YOUR INSTRUCTIONS – Every line of the entries below from the one containing "(EQB 350 4MATIC)**" to the one containing "any faulty components.", both ends included, must be written out exactly. No other line belongs in the answer.

DATA –

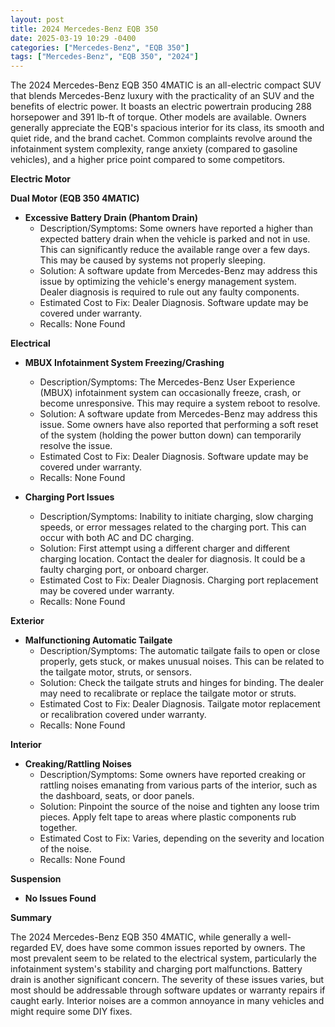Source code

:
```yaml
---
layout: post
title: 2024 Mercedes-Benz EQB 350
date: 2025-03-19 10:29 -0400
categories: ["Mercedes-Benz", "EQB 350"]
tags: ["Mercedes-Benz", "EQB 350", "2024"]
---
```

The 2024 Mercedes-Benz EQB 350 4MATIC is an all-electric compact SUV that blends Mercedes-Benz luxury with the practicality of an SUV and the benefits of electric power. It boasts an electric powertrain producing 288 horsepower and 391 lb-ft of torque. Other models are available. Owners generally appreciate the EQB's spacious interior for its class, its smooth and quiet ride, and the brand cachet. Common complaints revolve around the infotainment system complexity, range anxiety (compared to gasoline vehicles), and a higher price point compared to some competitors.

**Electric Motor**

**Dual Motor (EQB 350 4MATIC)**

*   **Excessive Battery Drain (Phantom Drain)**
    *   Description/Symptoms: Some owners have reported a higher than expected battery drain when the vehicle is parked and not in use. This can significantly reduce the available range over a few days. This may be caused by systems not properly sleeping.
    *   Solution: A software update from Mercedes-Benz may address this issue by optimizing the vehicle's energy management system. Dealer diagnosis is required to rule out any faulty components.
    *   Estimated Cost to Fix: Dealer Diagnosis. Software update may be covered under warranty.
    *   Recalls: None Found

**Electrical**

*   **MBUX Infotainment System Freezing/Crashing**
    *   Description/Symptoms: The Mercedes-Benz User Experience (MBUX) infotainment system can occasionally freeze, crash, or become unresponsive. This may require a system reboot to resolve.
    *   Solution: A software update from Mercedes-Benz may address this issue. Some owners have also reported that performing a soft reset of the system (holding the power button down) can temporarily resolve the issue.
    *   Estimated Cost to Fix: Dealer Diagnosis. Software update may be covered under warranty.
    *   Recalls: None Found

*   **Charging Port Issues**
    *   Description/Symptoms: Inability to initiate charging, slow charging speeds, or error messages related to the charging port. This can occur with both AC and DC charging.
    *   Solution: First attempt using a different charger and different charging location. Contact the dealer for diagnosis. It could be a faulty charging port, or onboard charger.
    *   Estimated Cost to Fix: Dealer Diagnosis. Charging port replacement may be covered under warranty.
    *   Recalls: None Found

**Exterior**

*   **Malfunctioning Automatic Tailgate**
    *   Description/Symptoms: The automatic tailgate fails to open or close properly, gets stuck, or makes unusual noises. This can be related to the tailgate motor, struts, or sensors.
    *   Solution: Check the tailgate struts and hinges for binding. The dealer may need to recalibrate or replace the tailgate motor or struts.
    *   Estimated Cost to Fix: Dealer Diagnosis. Tailgate motor replacement or recalibration covered under warranty.
    *   Recalls: None Found

**Interior**

*   **Creaking/Rattling Noises**
    *   Description/Symptoms: Some owners have reported creaking or rattling noises emanating from various parts of the interior, such as the dashboard, seats, or door panels.
    *   Solution: Pinpoint the source of the noise and tighten any loose trim pieces. Apply felt tape to areas where plastic components rub together.
    *   Estimated Cost to Fix: Varies, depending on the severity and location of the noise.
    *   Recalls: None Found

**Suspension**

*   **No Issues Found**

**Summary**

The 2024 Mercedes-Benz EQB 350 4MATIC, while generally a well-regarded EV, does have some common issues reported by owners. The most prevalent seem to be related to the electrical system, particularly the infotainment system's stability and charging port malfunctions. Battery drain is another significant concern. The severity of these issues varies, but most should be addressable through software updates or warranty repairs if caught early. Interior noises are a common annoyance in many vehicles and might require some DIY fixes.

EXERCISE RESPONSE –
**Dual Motor (EQB 350 4MATIC)**

*   **Excessive Battery Drain (Phantom Drain)**
    *   Description/Symptoms: Some owners have reported a higher than expected battery drain when the vehicle is parked and not in use. This can significantly reduce the available range over a few days. This may be caused by systems not properly sleeping.
    *   Solution: A software update from Mercedes-Benz may address this issue by optimizing the vehicle's energy management system. Dealer diagnosis is required to rule out any faulty components.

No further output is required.